Lyons is one of a growing number of area athletes working pugnaciously toward that dream. Sugar Ray Leonard, native son of Palmer Park Md., gold medal winner in the 1976 Olympics and currently boxing's youngest millionaire, has helped update the Horatio Alger story for a generation of young athletes.
In gymnasiums throughout suburban Maryland and the District, kids who might be practicing hook shots or shagging fly balls in center field are eagerly learning to take it on the chin because of Leonard and four other American boxers who won gold medals in Montreal.
"I must have had 500 calls since 1976 from people who want to box or want their kids to," says Dave Jacobs, Sugar Ray Leonard's trainer and a local coach. "The Olympic games turned a lot of people on."

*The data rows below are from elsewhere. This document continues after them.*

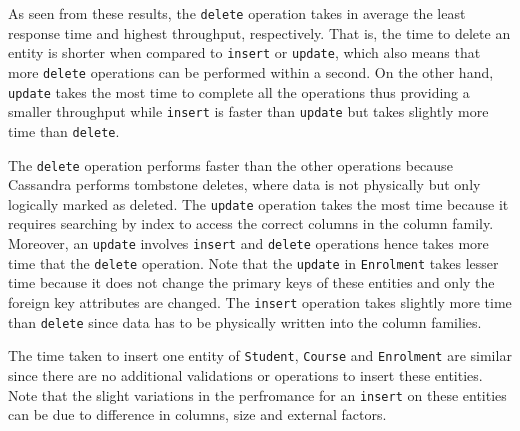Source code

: As seen from these results,  the \texttt{delete} operation takes in average the
least response time and  highest throughput,  respectively.  That is,  the time to
delete an entity is shorter when compared to \texttt{insert} or \texttt{update}, 
which also means that more \texttt{delete} operations can be performed within a
second.  On the other hand,  \texttt{update} takes the most time to complete all
the operations thus providing a smaller throughput while \texttt{insert} is
faster than \texttt{update} but takes slightly more time than \texttt{delete}. 

The \texttt{delete} operation performs faster than the other operations because
Cassandra performs  tombstone deletes,  where data is not physically but only
logically marked as deleted.  The \texttt{update} operation takes the most time
because it requires searching by index to access the correct columns in the
column family.  Moreover,   an \texttt{update} involves  \texttt{insert} and
\texttt{delete} operations hence takes more time that the \texttt{delete}
operation. Note that the \texttt{update} in \texttt{Enrolment} takes lesser time
because it does not change the primary keys of these entities and only the
foreign key attributes are changed.  %
The \texttt{insert} operation takes slightly more time than \texttt{delete}
since data has to be physically written into the column families.

The time taken to insert one entity of \texttt{Student},  \texttt{Course} and
\texttt{Enrolment} are similar since there are no additional validations or
operations to insert these entities.  Note that the slight variations in the
perfromance for an \texttt{insert} on these entities can be due to
difference in columns,  size and external factors. 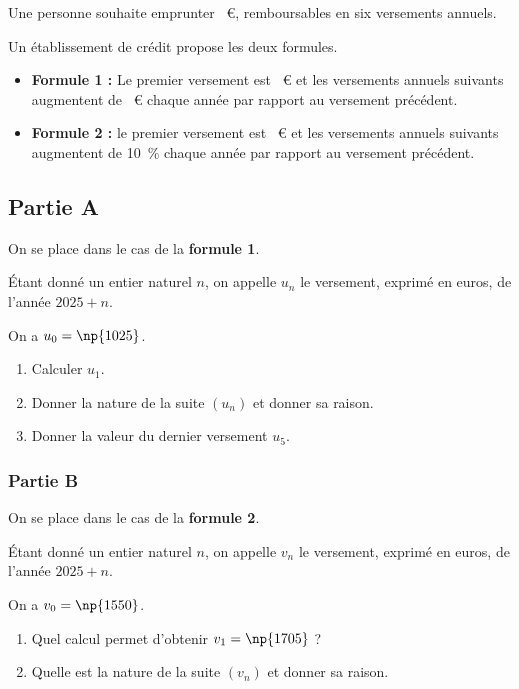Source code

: Une personne souhaite emprunter ~\euro{}, remboursables en six versements annuels.

Un établissement de crédit propose les deux formules.

\begin{itemize}[label={\textbullet}]
\item \textbf{Formule 1 :} Le premier versement est ~\euro{} et les versements annuels suivants augmentent de ~\euro{} chaque année par rapport au versement précédent.
\item \textbf{Formule 2 :} le premier versement est ~\euro{} et les versements annuels suivants augmentent de 10~\% chaque année par rapport au versement précédent.
\end{itemize}

\subsection*{Partie A}

On se place dans le cas de la \textbf{formule 1}.

Étant donné un entier naturel $n$, on appelle $u_n$ le versement, exprimé en euros, de l'année $2025+n$.

On a \quad $u_0=\np{1025}$.

\begin{enumerate}
\item Calculer $u_1$.
\item Donner la nature de la suite $(u_n)$ et donner sa raison.
\item Donner la valeur du dernier versement $u_5$.
\end{enumerate}

\subsubsection*{Partie B}

On se place dans le cas de la \textbf{formule 2}.

Étant donné un entier naturel $n$, on appelle $v_n$ le versement, exprimé en euros, de l'année $2025+n$.

On a \quad $v_0=\np{1550}$.

\begin{enumerate}
\item Quel calcul permet d'obtenir $v_1=\np{1705}$ ?
\item Quelle est la nature de la suite $(v_n)$ et donner sa raison.
\end{enumerate}

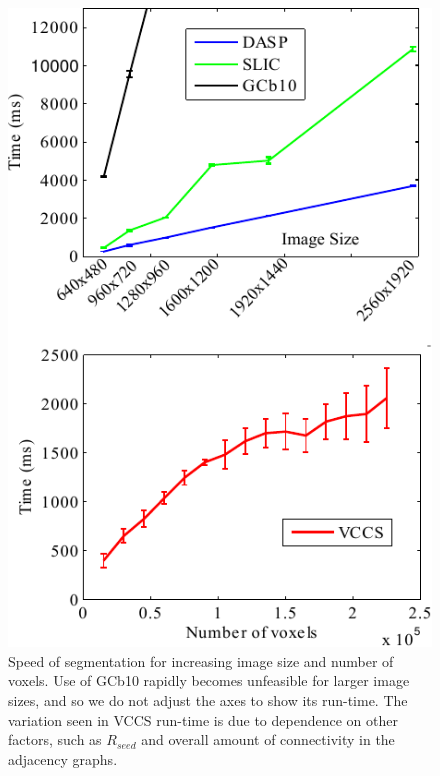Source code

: \begin{figure}[t]
\begin{center}
\includegraphics[width=0.95\linewidth]{figures/CVPR2013/Speed.pdf}
\end{center}
   \caption[Segmentation Speed]{Speed of segmentation for increasing image size and number of voxels. Use of GCb10 rapidly becomes unfeasible for larger image sizes, and so we do not adjust the axes to show its run-time. The variation seen in VCCS run-time is due to dependence on other factors, such as ${R}_{seed}$ and overall amount of connectivity in the adjacency graphs.}
\label{fig:SegmentationSpeed}
\end{figure}




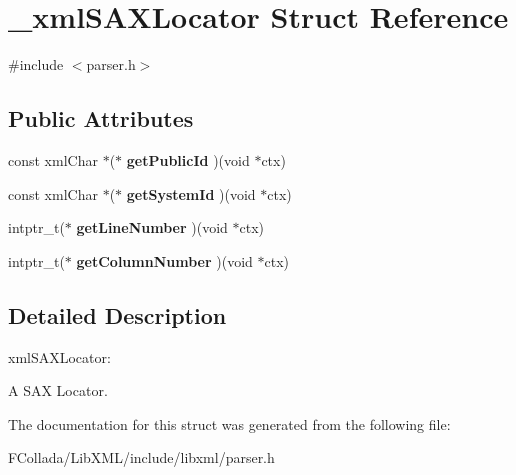 \hypertarget{struct__xmlSAXLocator}{
\section{\_\-xmlSAXLocator Struct Reference}
\label{struct__xmlSAXLocator}
}


{\ttfamily \#include $<$parser.h$>$}

\subsection*{Public Attributes}
\begin{DoxyCompactItemize}
\item 
\hypertarget{struct__xmlSAXLocator_ab1e7db8c0f7b0610f8fbd49bbdf200c6}{
const xmlChar $\ast$($\ast$ {\bfseries getPublicId} )(void $\ast$ctx)}
\label{struct__xmlSAXLocator_ab1e7db8c0f7b0610f8fbd49bbdf200c6}

\item 
\hypertarget{struct__xmlSAXLocator_a53975abd88cfa770adfc465cfc4e0d19}{
const xmlChar $\ast$($\ast$ {\bfseries getSystemId} )(void $\ast$ctx)}
\label{struct__xmlSAXLocator_a53975abd88cfa770adfc465cfc4e0d19}

\item 
\hypertarget{struct__xmlSAXLocator_a16474089fec24e7cf798567d0926b40b}{
intptr\_\-t($\ast$ {\bfseries getLineNumber} )(void $\ast$ctx)}
\label{struct__xmlSAXLocator_a16474089fec24e7cf798567d0926b40b}

\item 
\hypertarget{struct__xmlSAXLocator_a7ac084b998215f57d3c189c4f536d103}{
intptr\_\-t($\ast$ {\bfseries getColumnNumber} )(void $\ast$ctx)}
\label{struct__xmlSAXLocator_a7ac084b998215f57d3c189c4f536d103}

\end{DoxyCompactItemize}


\subsection{Detailed Description}
xmlSAXLocator:

A SAX Locator. 

The documentation for this struct was generated from the following file:\begin{DoxyCompactItemize}
\item 
FCollada/LibXML/include/libxml/parser.h\end{DoxyCompactItemize}

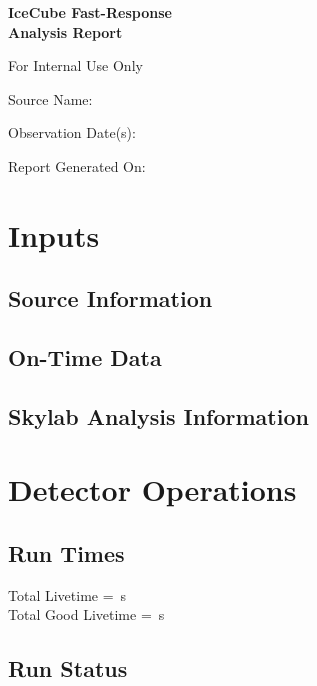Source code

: \documentclass[titlepage]{article}
\begin{document}
\begin{titlepage}
  \centering
  \vspace{4cm}
  {\huge\bfseries IceCube Fast-Response \\ Analysis Report\par}
  \vspace{1cm}
  {\LARGE For Internal Use Only\par}
  \vfill
  {\Large Source Name: \\ \itshape\sourcename\par}
  \vspace{0.5cm}
  {\Large Observation Date(s):\\ \obsdate \par}
  \vfill
  \vspace{1cm} 
  {\Large Report Generated On:\\ \reportdate \par}
\end{titlepage}

\section{Inputs}
\subsection{Source Information}
\sourcetable
\subsection{On-Time Data}
\ontimetable
\subsection{Skylab Analysis Information}
\skylabtable 

\pagebreak
\section{Detector Operations}

\subsection{Run Times}
\runtimetable

Total Livetime = \livetime\,s \\
Total Good Livetime = \goodLivetime\,s

\subsection{Run Status}
\runstatustable
\end{document}
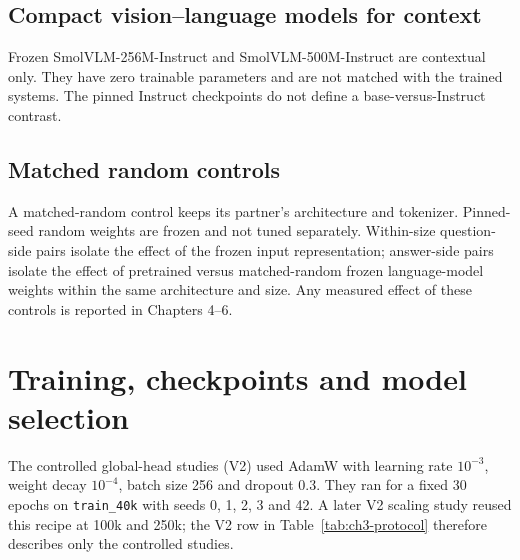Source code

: \subsection{Compact vision--language models for context}
Frozen SmolVLM-256M-Instruct and SmolVLM-500M-Instruct \citep{marafioti2025smolvlm} are contextual only. They have zero trainable parameters and are not matched with the trained systems. The pinned Instruct checkpoints do not define a base-versus-Instruct contrast.

\subsection{Matched random controls}
A matched-random control keeps its partner's architecture and tokenizer. Pinned-seed random weights are frozen and not tuned separately. Within-size question-side pairs isolate the effect of the frozen input representation; answer-side pairs isolate the effect of pretrained versus matched-random frozen language-model weights within the same architecture and size. Any measured effect of these controls is reported in Chapters 4--6.

\begin{table}[p]
\centering
\caption[Trainable-parameter accounting by architecture family.]{Trainable parameters by architecture. Loaded and resident-frozen totals are omitted. The shared natural-width row covers separately executed \texttt{product\_natural} and \texttt{difference\_natural} systems, with 838,244 parameters each.}
\label{tab:ch3-architectures}
\begingroup
\scriptsize
\setlength{\tabcolsep}{2.2pt}
\renewenvironment{longtable}[1]
  {\begin{tabular}{|p{0.17\textwidth}|p{0.25\textwidth}|p{0.35\textwidth}|p{0.14\textwidth}|}}
  {\end{tabular}}
\let\endhead\relax

\endgroup
\end{table}

\section{Training, checkpoints and model selection}
\label{sec:ch3-training}
The controlled global-head studies (V2) used AdamW with learning rate
$10^{-3}$, weight decay $10^{-4}$, batch size 256 and dropout 0.3. They ran
for a fixed 30 epochs on \texttt{train\_40k} with seeds 0, 1, 2, 3 and 42.
A later V2 scaling study reused this recipe at 100k and 250k; the V2 row in
Table~\ref{tab:ch3-protocol} therefore describes only the controlled studies.

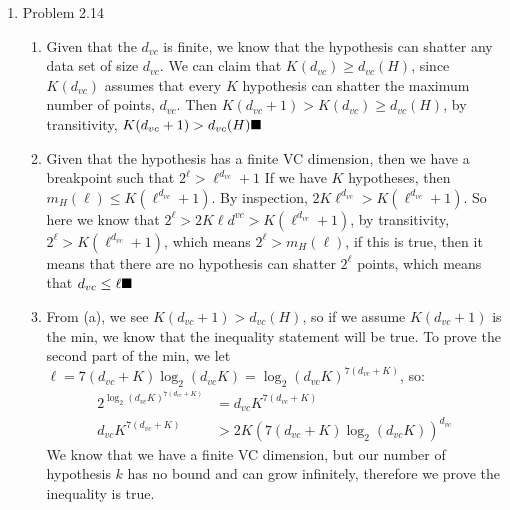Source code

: \documentclass{article}
\begin{document}
\begin{enumerate}
        \item Problem 2.14
        \begin{enumerate}
            \item Given that the $d_{vc}$ is finite, we know that the hypothesis can shatter any data set of size $d_{vc}$. We can claim that $K(d_{vc}) \geq d_{vc}(H)$, since $K(d_{vc})$ assumes that every $K$ hypothesis can shatter the maximum number of points, $d_{vc}$. Then $K(d_{vc} + 1) > K(d_{vc}) \geq d_{vc}(H)$, by transitivity, $K(d_{vc} + 1) > d_{vc}(H) \hfill \blacksquare$
            \item Given that the hypothesis has a finite VC dimension, then we have a breakpoint such that $2^\ell > \ell^{d_{vc}} + 1$ If we have $K$ hypotheses, then $m_H(\ell) \leq K(\ell^{d_{vc}}+1)$. By inspection, $2K\ell^{d_{vc}} > K(\ell^{d_{vc}} + 1)$. So here we know that $2^\ell > 2K\ell d^{vc} > K(\ell ^{d_{vc}} + 1)$, by transitivity, $2^\ell > K(\ell ^{d_{vc}} + 1)$, which means $2^\ell > m_H(\ell)$, if this is true, then it means that there are no hypothesis can shatter $2^\ell$ points, which means that $d_{vc} \leq \ell \hfill \blacksquare$
            \item From (a), we see $K(d_{vc} + 1) > d_{vc}(H)$, so if we assume $K(d_{vc} + 1)$ is the min, we know that the inequality statement will be true. To prove the second part of the min, we let $\ell = 7 (d_{vc} + K)\log_2(d_{vc}K) = \log_2(d_{vc}K)^{7(d_{vc}+K)}$, so:
            \begin{align*}
                2^{\log_2(d_{vc}K)^{7(d_{vc}+K)}} &= d_{vc}K^{7(d_{vc} + K)}\\
                d_{vc}K^{7(d_{vc} + K)} &> 2K(7(d_{vc}+K)\log_2(d_{vc}K))^{d_{vc}}
            \end{align*}
            We know that we have a finite VC dimension, but our number of hypothesis $k$ has no bound and can grow infinitely, therefore we prove the inequality is true.
        \end{enumerate}


\end{enumerate}
\end{document}
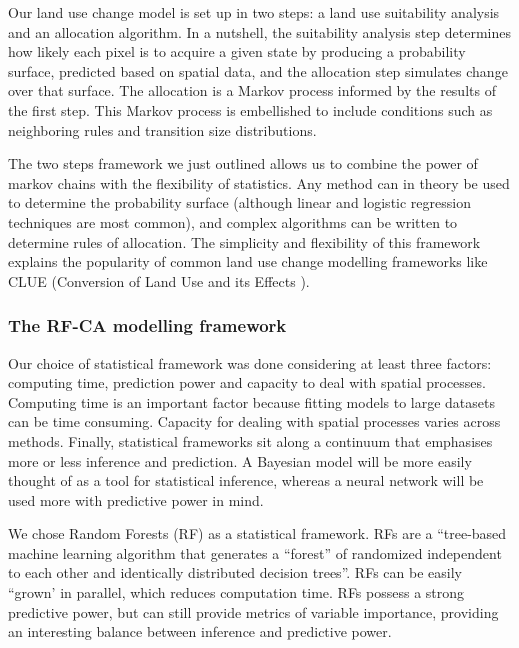 Our land use change model is set up in two steps: a land use suitability analysis and an allocation algorithm. In a nutshell, the suitability analysis step determines how likely each pixel is to acquire a given state by producing a probability surface, predicted based on spatial data, and the allocation step simulates change over that surface. The allocation is a Markov process informed by the results of the first step. This Markov process is embellished to include conditions such as neighboring rules and transition size distributions.

The two steps framework we just outlined allows us to combine the power of markov chains with the flexibility of statistics. Any method can in theory be used to determine the probability surface (although linear and logistic regression techniques are most common), and complex algorithms can be written to determine rules of allocation. The simplicity and flexibility of this framework explains the popularity of common land use change modelling frameworks like CLUE  (Conversion of Land Use and its Effects \cite{verburg_modeling_2002, verburg_combining_2009}). \\

\subsubsection{The RF-CA modelling framework}

Our choice of statistical framework was done considering at least three factors: computing time, prediction power and capacity to deal with spatial processes. Computing time is an important factor because fitting models to large datasets can be time consuming. Capacity for dealing with spatial processes varies across methods. Finally, statistical frameworks sit along a continuum that emphasises more or less inference and prediction. A Bayesian model will be more easily thought of as a tool for statistical inference, whereas a neural network will be used more with predictive power in mind.

We chose Random Forests (RF) as a statistical framework. RFs are a “tree-based machine learning algorithm that generates a “forest” of randomized independent to each other and identically distributed decision trees”. RFs can be easily “grown’ in parallel, which reduces computation time. RFs possess a strong predictive power, but can still provide metrics of variable importance, providing an interesting balance between inference and predictive power.

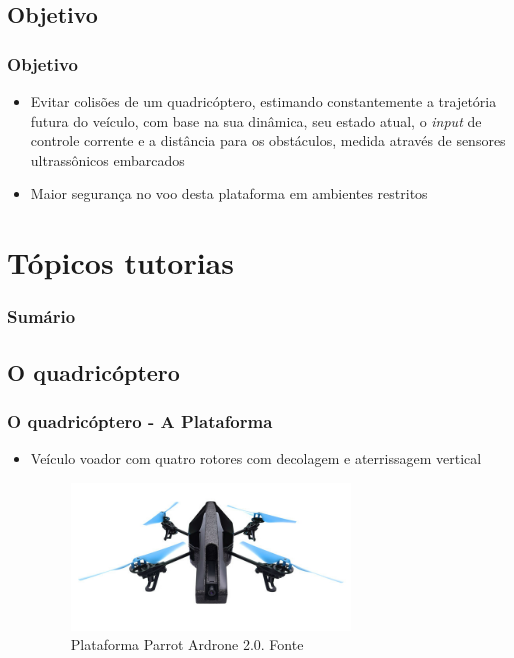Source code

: \documentclass{beamer}
\begin{document}
\subsection*{Objetivo}

\begin{frame}
	\frametitle{Objetivo}	
	
	\begin{itemize}
		\item Evitar colisões de um quadricóptero, estimando constantemente a trajetória futura do veículo, com base na sua dinâmica, seu estado atual, o \textit{input} de controle corrente e a distância para os obstáculos, medida através de sensores ultrassônicos embarcados
		 
		
		 
		 \item Maior segurança no voo desta plataforma em ambientes restritos
	\end{itemize} 
	 	
\end{frame}


\section{Tópicos tutorias}

\begin{frame}
	\frametitle{Sumário}
	\tableofcontents[currentsection]
\end{frame}

\subsection*{O quadricóptero}
\begin{frame}
  	
	\frametitle{O quadricóptero - A Plataforma}
	
	\begin{itemize}
	
	\item Veículo voador com quatro rotores com decolagem e aterrissagem vertical \cite{Salih2010}
		
	\begin{figure}
		\centering
		\includegraphics[keepaspectratio = true,
		width=0.7\textwidth]{img/parrot_drone.jpg}
		\caption{Plataforma Parrot Ardrone 2.0. Fonte \cite{ardrone}}
		\label{fig:quad}
	\end{figure}
		
	\end{itemize}
	
\end{frame}
\end{document}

When not working Leonard's corner, Jacobs runs a boxing program at Oakcrest Community Center in Prince George's County, funded by the Maryland-National Capital Park and Planning Commission. There are 35 amateur boxers in the program, aged 10 to 24 and, like Lyons, few expect anything less from the sport than fame and fortune.
"I'll be in the 1988 Olympics," explaines 10-year-old Jeff Furmage, a fifth grader at Robert Frost Elementary School in New Carrollton who has the face of an agel and the confidence of a seasoned pro. "I got the killer instinct."
"You've got to believe in yourself if you want to make the Olympics," says Jacobs, who spent some lean years himself on a diet of hard work and hope.
A former fighter in the District, Jacobs started his boxing team with neighborhood kids at Palmer Park Recreation Center in 1971, borrowed equipment and his own money. It was not, says Jacobs, the best of times for boxing.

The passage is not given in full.